Once the pictures have been removed, repeat the remainder of the records exactly.
═════ GIVEN INFORMATION ═════
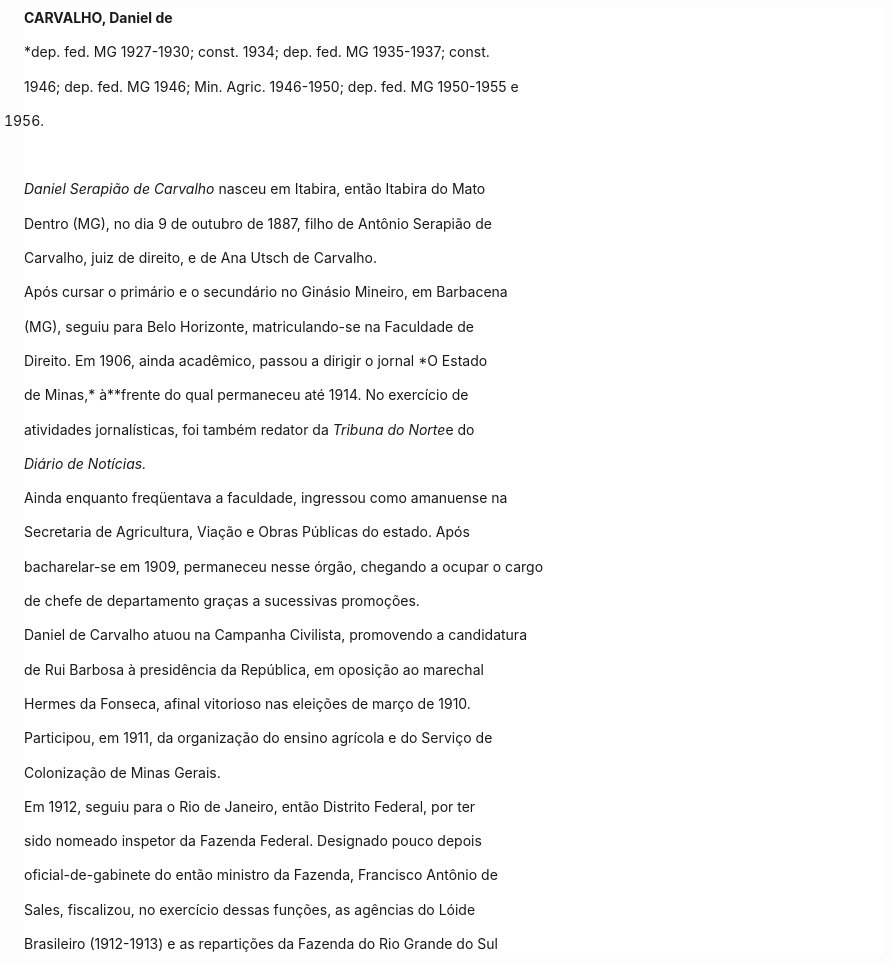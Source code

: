 **CARVALHO, Daniel de**



\*dep. fed. MG 1927-1930; const. 1934; dep. fed. MG 1935-1937; const.

1946; dep. fed. MG 1946; Min. Agric. 1946-1950; dep. fed. MG 1950-1955 e

1956.



 



*Daniel Serapião de Carvalho* nasceu em Itabira, então Itabira do Mato

Dentro (MG), no dia 9 de outubro de 1887, filho de Antônio Serapião de

Carvalho, juiz de direito, e de Ana Utsch de Carvalho.



Após cursar o primário e o secundário no Ginásio Mineiro, em Barbacena

(MG), seguiu para Belo Horizonte, matriculando-se na Faculdade de

Direito. Em 1906, ainda acadêmico, passou a dirigir o jornal *O Estado

de Minas,* à**frente do qual permaneceu até 1914. No exercício de

atividades jornalísticas, foi também redator da *Tribuna do Norte*e do

*Diário* *de Notícias.*



Ainda enquanto freqüentava a faculdade, ingressou como amanuense na

Secretaria de Agricultura, Viação e Obras Públicas do estado. Após

bacharelar-se em 1909, permaneceu nesse órgão, chegando a ocupar o cargo

de chefe de departamento graças a sucessivas promoções.



Daniel de Carvalho atuou na Campanha Civilista, promovendo a candidatura

de Rui Barbosa à presidência da República, em oposição ao marechal

Hermes da Fonseca, afinal vitorioso nas eleições de março de 1910.



Participou, em 1911, da organização do ensino agrícola e do Serviço de

Colonização de Minas Gerais.



Em 1912, seguiu para o Rio de Janeiro, então Distrito Federal, por ter

sido nomeado inspetor da Fazenda Federal. Designado pouco depois

oficial-de-gabinete do então ministro da Fazenda, Francisco Antônio de

Sales, fiscalizou, no exercício dessas funções, as agências do Lóide

Brasileiro (1912-1913) e as repartições da Fazenda do Rio Grande do Sul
═════
• SOLUTION
Source code

: **CARVALHO, Daniel de**



\*dep. fed. MG 1927-1930; const. 1934; dep. fed. MG 1935-1937; const.

1946; dep. fed. MG 1946; Min. Agric. 1946-1950; dep. fed. MG 1950-1955 e

1956.



 



*Daniel Serapião de Carvalho* nasceu em Itabira, então Itabira do Mato

Dentro (MG), no dia 9 de outubro de 1887, filho de Antônio Serapião de

Carvalho, juiz de direito, e de Ana Utsch de Carvalho.



Após cursar o primário e o secundário no Ginásio Mineiro, em Barbacena

(MG), seguiu para Belo Horizonte, matriculando-se na Faculdade de

Direito. Em 1906, ainda acadêmico, passou a dirigir o jornal *O Estado

de Minas,* à**frente do qual permaneceu até 1914. No exercício de

atividades jornalísticas, foi também redator da *Tribuna do Norte*e do

*Diário* *de Notícias.*



Ainda enquanto freqüentava a faculdade, ingressou como amanuense na

Secretaria de Agricultura, Viação e Obras Públicas do estado. Após

bacharelar-se em 1909, permaneceu nesse órgão, chegando a ocupar o cargo

de chefe de departamento graças a sucessivas promoções.



Daniel de Carvalho atuou na Campanha Civilista, promovendo a candidatura

de Rui Barbosa à presidência da República, em oposição ao marechal

Hermes da Fonseca, afinal vitorioso nas eleições de março de 1910.



Participou, em 1911, da organização do ensino agrícola e do Serviço de

Colonização de Minas Gerais.



Em 1912, seguiu para o Rio de Janeiro, então Distrito Federal, por ter

sido nomeado inspetor da Fazenda Federal. Designado pouco depois

oficial-de-gabinete do então ministro da Fazenda, Francisco Antônio de

Sales, fiscalizou, no exercício dessas funções, as agências do Lóide

Brasileiro (1912-1913) e as repartições da Fazenda do Rio Grande do Sul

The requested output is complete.